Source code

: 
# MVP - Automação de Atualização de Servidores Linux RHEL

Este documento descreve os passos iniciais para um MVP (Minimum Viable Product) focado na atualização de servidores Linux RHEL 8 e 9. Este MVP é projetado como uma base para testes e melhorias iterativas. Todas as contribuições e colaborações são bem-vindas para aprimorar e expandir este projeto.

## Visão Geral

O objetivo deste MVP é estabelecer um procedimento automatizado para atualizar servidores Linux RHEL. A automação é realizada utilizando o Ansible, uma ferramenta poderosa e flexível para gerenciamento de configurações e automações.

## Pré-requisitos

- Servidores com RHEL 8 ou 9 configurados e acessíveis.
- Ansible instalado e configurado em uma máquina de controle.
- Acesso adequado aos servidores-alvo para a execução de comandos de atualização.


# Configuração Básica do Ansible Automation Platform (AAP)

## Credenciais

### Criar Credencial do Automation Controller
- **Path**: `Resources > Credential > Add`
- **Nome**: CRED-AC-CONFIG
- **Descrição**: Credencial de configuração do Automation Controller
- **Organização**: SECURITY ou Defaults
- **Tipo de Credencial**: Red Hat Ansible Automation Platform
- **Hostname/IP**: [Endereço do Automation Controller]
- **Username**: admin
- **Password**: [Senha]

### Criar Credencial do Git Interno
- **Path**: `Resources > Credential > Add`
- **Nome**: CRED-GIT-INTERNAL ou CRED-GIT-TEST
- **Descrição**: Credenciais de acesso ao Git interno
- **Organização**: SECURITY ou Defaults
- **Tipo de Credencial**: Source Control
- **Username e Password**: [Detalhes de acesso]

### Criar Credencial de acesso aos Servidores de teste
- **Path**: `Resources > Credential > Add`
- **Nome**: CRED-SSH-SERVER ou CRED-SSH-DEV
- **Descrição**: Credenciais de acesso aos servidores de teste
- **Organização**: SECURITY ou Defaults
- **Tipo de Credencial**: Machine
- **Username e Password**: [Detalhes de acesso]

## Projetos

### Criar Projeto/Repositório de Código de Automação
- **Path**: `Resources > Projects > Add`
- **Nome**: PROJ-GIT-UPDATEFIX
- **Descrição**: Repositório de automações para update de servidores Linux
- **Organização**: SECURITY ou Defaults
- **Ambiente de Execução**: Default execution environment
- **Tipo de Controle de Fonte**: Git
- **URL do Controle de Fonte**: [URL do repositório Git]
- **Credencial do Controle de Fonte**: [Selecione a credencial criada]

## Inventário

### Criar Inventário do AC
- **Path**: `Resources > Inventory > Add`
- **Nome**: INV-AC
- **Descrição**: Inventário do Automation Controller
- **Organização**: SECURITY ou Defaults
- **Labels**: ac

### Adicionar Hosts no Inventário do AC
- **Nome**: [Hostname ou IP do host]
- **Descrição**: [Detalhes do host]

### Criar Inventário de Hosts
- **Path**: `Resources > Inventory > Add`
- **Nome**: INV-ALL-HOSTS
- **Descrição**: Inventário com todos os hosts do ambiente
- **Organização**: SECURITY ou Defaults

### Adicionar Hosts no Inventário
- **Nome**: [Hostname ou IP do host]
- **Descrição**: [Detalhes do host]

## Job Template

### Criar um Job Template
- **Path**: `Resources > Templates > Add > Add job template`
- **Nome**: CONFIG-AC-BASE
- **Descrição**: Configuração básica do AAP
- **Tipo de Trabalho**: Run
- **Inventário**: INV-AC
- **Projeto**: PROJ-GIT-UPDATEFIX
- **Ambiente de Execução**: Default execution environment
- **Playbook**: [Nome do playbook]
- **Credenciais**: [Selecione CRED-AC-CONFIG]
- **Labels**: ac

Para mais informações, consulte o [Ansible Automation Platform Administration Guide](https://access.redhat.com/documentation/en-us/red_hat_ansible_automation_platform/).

....

*Work task*
Output all of the records exactly, with nothing omitted.

*Expected answer*
Source code

: 
# MVP - Automação de Atualização de Servidores Linux RHEL

Este documento descreve os passos iniciais para um MVP (Minimum Viable Product) focado na atualização de servidores Linux RHEL 8 e 9. Este MVP é projetado como uma base para testes e melhorias iterativas. Todas as contribuições e colaborações são bem-vindas para aprimorar e expandir este projeto.

## Visão Geral

O objetivo deste MVP é estabelecer um procedimento automatizado para atualizar servidores Linux RHEL. A automação é realizada utilizando o Ansible, uma ferramenta poderosa e flexível para gerenciamento de configurações e automações.

## Pré-requisitos

- Servidores com RHEL 8 ou 9 configurados e acessíveis.
- Ansible instalado e configurado em uma máquina de controle.
- Acesso adequado aos servidores-alvo para a execução de comandos de atualização.


# Configuração Básica do Ansible Automation Platform (AAP)

## Credenciais

### Criar Credencial do Automation Controller
- **Path**: `Resources > Credential > Add`
- **Nome**: CRED-AC-CONFIG
- **Descrição**: Credencial de configuração do Automation Controller
- **Organização**: SECURITY ou Defaults
- **Tipo de Credencial**: Red Hat Ansible Automation Platform
- **Hostname/IP**: [Endereço do Automation Controller]
- **Username**: admin
- **Password**: [Senha]

### Criar Credencial do Git Interno
- **Path**: `Resources > Credential > Add`
- **Nome**: CRED-GIT-INTERNAL ou CRED-GIT-TEST
- **Descrição**: Credenciais de acesso ao Git interno
- **Organização**: SECURITY ou Defaults
- **Tipo de Credencial**: Source Control
- **Username e Password**: [Detalhes de acesso]

### Criar Credencial de acesso aos Servidores de teste
- **Path**: `Resources > Credential > Add`
- **Nome**: CRED-SSH-SERVER ou CRED-SSH-DEV
- **Descrição**: Credenciais de acesso aos servidores de teste
- **Organização**: SECURITY ou Defaults
- **Tipo de Credencial**: Machine
- **Username e Password**: [Detalhes de acesso]

## Projetos

### Criar Projeto/Repositório de Código de Automação
- **Path**: `Resources > Projects > Add`
- **Nome**: PROJ-GIT-UPDATEFIX
- **Descrição**: Repositório de automações para update de servidores Linux
- **Organização**: SECURITY ou Defaults
- **Ambiente de Execução**: Default execution environment
- **Tipo de Controle de Fonte**: Git
- **URL do Controle de Fonte**: [URL do repositório Git]
- **Credencial do Controle de Fonte**: [Selecione a credencial criada]

## Inventário

### Criar Inventário do AC
- **Path**: `Resources > Inventory > Add`
- **Nome**: INV-AC
- **Descrição**: Inventário do Automation Controller
- **Organização**: SECURITY ou Defaults
- **Labels**: ac

### Adicionar Hosts no Inventário do AC
- **Nome**: [Hostname ou IP do host]
- **Descrição**: [Detalhes do host]

### Criar Inventário de Hosts
- **Path**: `Resources > Inventory > Add`
- **Nome**: INV-ALL-HOSTS
- **Descrição**: Inventário com todos os hosts do ambiente
- **Organização**: SECURITY ou Defaults

### Adicionar Hosts no Inventário
- **Nome**: [Hostname ou IP do host]
- **Descrição**: [Detalhes do host]

## Job Template

### Criar um Job Template
- **Path**: `Resources > Templates > Add > Add job template`
- **Nome**: CONFIG-AC-BASE
- **Descrição**: Configuração básica do AAP
- **Tipo de Trabalho**: Run
- **Inventário**: INV-AC
- **Projeto**: PROJ-GIT-UPDATEFIX
- **Ambiente de Execução**: Default execution environment
- **Playbook**: [Nome do playbook]
- **Credenciais**: [Selecione CRED-AC-CONFIG]
- **Labels**: ac

Para mais informações, consulte o [Ansible Automation Platform Administration Guide](https://access.redhat.com/documentation/en-us/red_hat_ansible_automation_platform/).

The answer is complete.